For nearly the past year, 5G interference with aircraft systems has been a hot topic in the telecom and aviation sectors. There are concerns that 5G signals impact radio altimeters, a critical piece of navigation equipment on aircraft that monitors the altitude of the plane and performs other functions.
Radio altimeter functionality has a distinct impact on safety. However, this topic isn’t cut-and-dry, and there’s a significant amount of debate regarding whether the potential interference would result in legitimate aircraft operational problems. If you’d like to learn more about the situation, here’s what you need to know.
The Potential Interference Between 5G Signals and Radio Altimeters
At the core of the debate are the needs to expand 5G networks without negatively impacting aircraft safety. Radio altimeters operating at 4.2 to 4.4 GHz are the primary focus, as 5G cellular service frequency bands are relatively close to that range.
Previously, cellular service maintained a sizeable distance from the radio altimeter frequencies. On the upper end, 4G LTE cellular frequencies didn’t typically exceed 2.5 GHz, while those from previous iterations fell notably below that mark.
With 5G service, frequencies reach 3.7 to 3.98 GHz, putting the range close to what radio altimeters rely on for safe aircraft operation. As a result, there’s concern about potential cellular interference with the radio altimeter frequencies. If that occurs, radio altimeters may produce inaccurate altitude measurements. It could also impact other systems, including Traffic Collision Avoidance Systems (TCAS), Predictive Windshear Systems (PWS), Ground Proximity Warning Systems (GPWS), Automatic Flight Guidance and Control Systems (AFGCS), and more.
The potential interference is undoubtedly a significant concern for the aviation industry, particularly since safety incidents can have substantial effects. However, the need for cellular expansion is also a considerable part of the equation.
Cellular usage continues to increase on a global scale. Additionally, the reliance on cellular networks for a wider array of activities is also rising. In turn, the telecom industry has to find ways to meet demand and improve service quality in this modern landscape.
Finding Balance Between 5G Expansion and Aircraft Safety
In many cases, the key to solving the debate is finding balance. The Federal Aviation Administration (FAA) plays a critical role in addressing the concerns of the aviation industry while meeting the needs of the telecom sector.
One key step taken by the FAA is coordinating with stakeholders on both sides of the equation.

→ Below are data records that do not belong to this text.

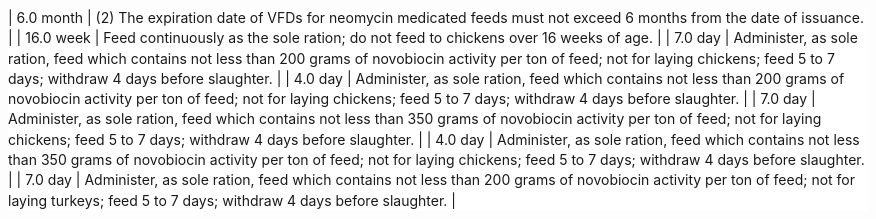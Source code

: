 | 6.0 month   | (2) The expiration date of VFDs for neomycin medicated feeds must not exceed 6 months from the date of issuance.                                                                                                                                                                                                                                                                                                                                                                                                                                                                                                                                                                                                                                                                                               |
| 16.0 week   | Feed continuously as the sole ration; do not feed to chickens over 16 weeks of age.                                                                                                                                                                                                                                                                                                                                                                                                                                                                                                                                                                                                                                                                                                                            |
| 7.0 day     | Administer, as sole ration, feed which contains not less than 200 grams of novobiocin activity per ton of feed; not for laying chickens; feed 5 to 7 days; withdraw 4 days before slaughter.                                                                                                                                                                                                                                                                                                                                                                                                                                                                                                                                                                                                                   |
| 4.0 day     | Administer, as sole ration, feed which contains not less than 200 grams of novobiocin activity per ton of feed; not for laying chickens; feed 5 to 7 days; withdraw 4 days before slaughter.                                                                                                                                                                                                                                                                                                                                                                                                                                                                                                                                                                                                                   |
| 7.0 day     | Administer, as sole ration, feed which contains not less than 350 grams of novobiocin activity per ton of feed; not for laying chickens; feed 5 to 7 days; withdraw 4 days before slaughter.                                                                                                                                                                                                                                                                                                                                                                                                                                                                                                                                                                                                                   |
| 4.0 day     | Administer, as sole ration, feed which contains not less than 350 grams of novobiocin activity per ton of feed; not for laying chickens; feed 5 to 7 days; withdraw 4 days before slaughter.                                                                                                                                                                                                                                                                                                                                                                                                                                                                                                                                                                                                                   |
| 7.0 day     | Administer, as sole ration, feed which contains not less than 200 grams of novobiocin activity per ton of feed; not for laying turkeys; feed 5 to 7 days; withdraw 4 days before slaughter.                                                                                                                                                                                                                                                                                                                                                                                                                                                                                                                                                                                                                    |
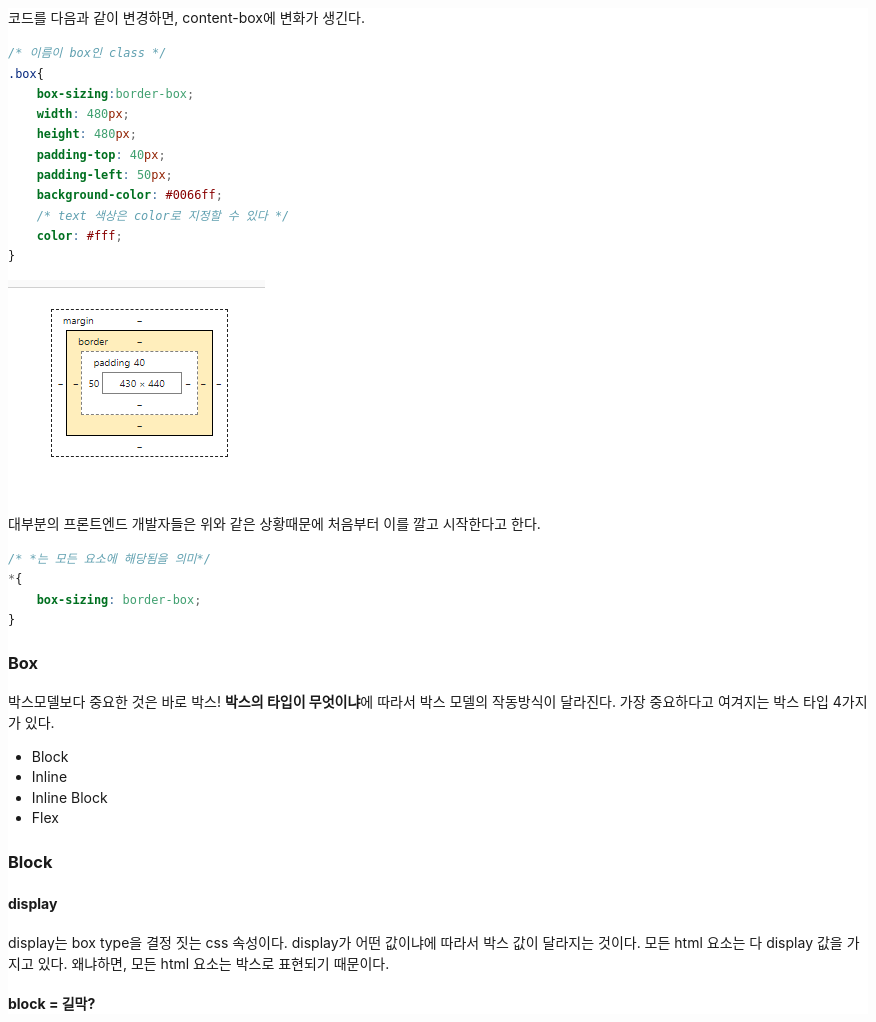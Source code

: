 코드를 다음과 같이 변경하면, content-box에 변화가 생긴다. 

```css
/* 이름이 box인 class */
.box{
    box-sizing:border-box;
    width: 480px;
    height: 480px;
    padding-top: 40px;
    padding-left: 50px;
    background-color: #0066ff;
    /* text 색상은 color로 지정할 수 있다 */
    color: #fff;
}
```

![box-sizing&#xC744; border-box&#xB85C; &#xBCC0;&#xACBD;&#xD55C; &#xD6C4;&#xC758; content-box&#xC758; width&#xC640; height&#xC5D0; &#xC0DD;&#xAE34; &#xBCC0;&#xD654;. ](../.gitbook/assets/398.png)

대부분의 프론트엔드 개발자들은 위와 같은 상황때문에 처음부터 이를 깔고 시작한다고 한다. 

```css
/* *는 모든 요소에 해당됨을 의미*/
*{
    box-sizing: border-box;
}
```

### Box

박스모델보다 중요한 것은 바로  박스! **박스의 타입이 무엇이냐**에 따라서 박스 모델의 작동방식이 달라진다. 가장 중요하다고 여겨지는 박스 타입 4가지가 있다.  

* Block
* Inline
* Inline Block
* Flex

### Block

#### display

display는 box type을 결정 짓는 css 속성이다. display가 어떤 값이냐에 따라서 박스 값이 달라지는 것이다. 모든 html 요소는 다 display 값을 가지고 있다. 왜냐하면, 모든 html 요소는 박스로 표현되기 때문이다. 

#### block = 길막? 
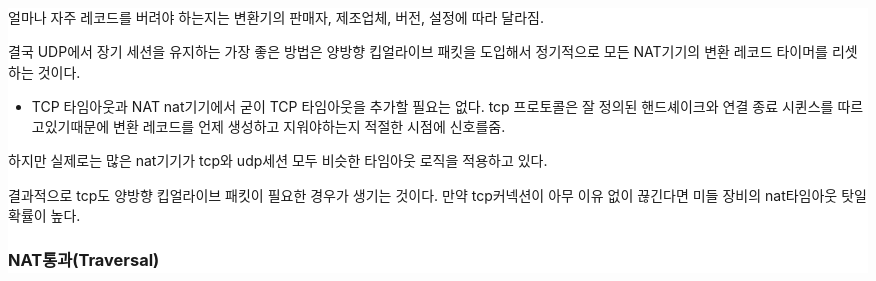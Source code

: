 얼마나 자주 레코드를 버려야  하는지는 변환기의 판매자, 제조업체, 버전, 설정에 따라 달라짐.

결국 UDP에서 장기 세션을 유지하는 가장 좋은 방법은 양방향 킵얼라이브 패킷을 도입해서 정기적으로 모든 NAT기기의 변환 레코드 타이머를 리셋하는 것이다. 

- TCP 타임아웃과 NAT
nat기기에서 굳이 TCP 타임아웃을 추가할 필요는 없다. tcp 프로토콜은 잘 정의된 핸드셰이크와 연결 종료 시퀸스를 따르고있기때문에
변환 레코드를 언제 생성하고 지워야하는지 적절한 시점에 신호를줌.

하지만 실제로는 많은 nat기기가 tcp와 udp세션 모두 비슷한 타임아웃 로직을 적용하고 있다.

결과적으로 tcp도 양방향 킵얼라이브 패킷이 필요한 경우가 생기는 것이다.  만약 tcp커넥션이 아무 이유 없이 끊긴다면 미들 장비의 nat타임아웃 탓일 확률이 높다. 

### NAT통과(Traversal)


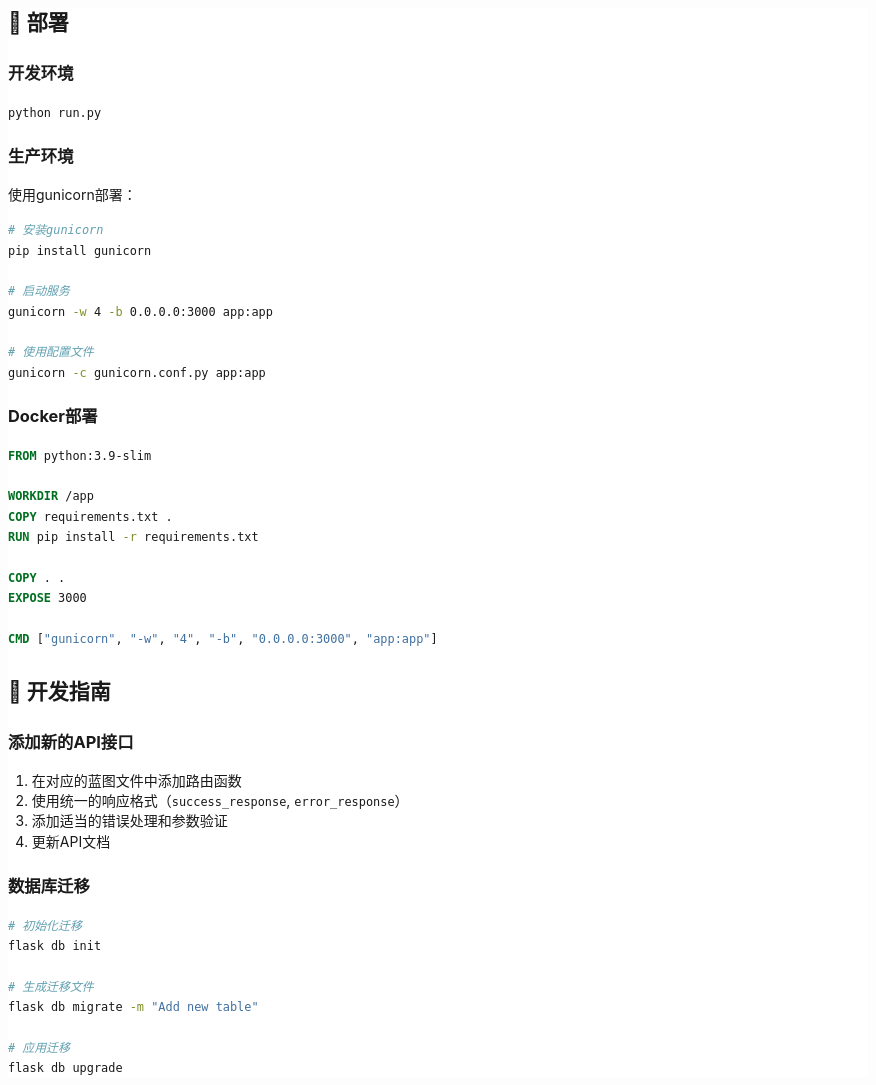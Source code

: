 ## 🚀 部署

### 开发环境

```bash
python run.py
```

### 生产环境

使用gunicorn部署：

```bash
# 安装gunicorn
pip install gunicorn

# 启动服务
gunicorn -w 4 -b 0.0.0.0:3000 app:app

# 使用配置文件
gunicorn -c gunicorn.conf.py app:app
```

### Docker部署

```dockerfile
FROM python:3.9-slim

WORKDIR /app
COPY requirements.txt .
RUN pip install -r requirements.txt

COPY . .
EXPOSE 3000

CMD ["gunicorn", "-w", "4", "-b", "0.0.0.0:3000", "app:app"]
```

## 📝 开发指南

### 添加新的API接口

1. 在对应的蓝图文件中添加路由函数
2. 使用统一的响应格式（`success_response`, `error_response`）
3. 添加适当的错误处理和参数验证
4. 更新API文档

### 数据库迁移

```bash
# 初始化迁移
flask db init

# 生成迁移文件
flask db migrate -m "Add new table"

# 应用迁移
flask db upgrade
```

This multi-faceted strategy is leading to formalized plans, focusing on phased approaches that include retrofitting potentially impacted aircraft with frequency filters.
Wireless companies are coordinating with the FAA in regard to expansion plans. Initially, this process involved identifying low-risk locations where network expansion isn’t likely to impact flight safety adversely. Additional projects are also assessed jointly.
This cooperative approach is ultimately leading to the necessary degree of balance. While it possibly alters network expansion timelines, it ensures that network enhancements won’t negatively impact air travel, leading to safe rollouts that augment network capabilities without undue risk.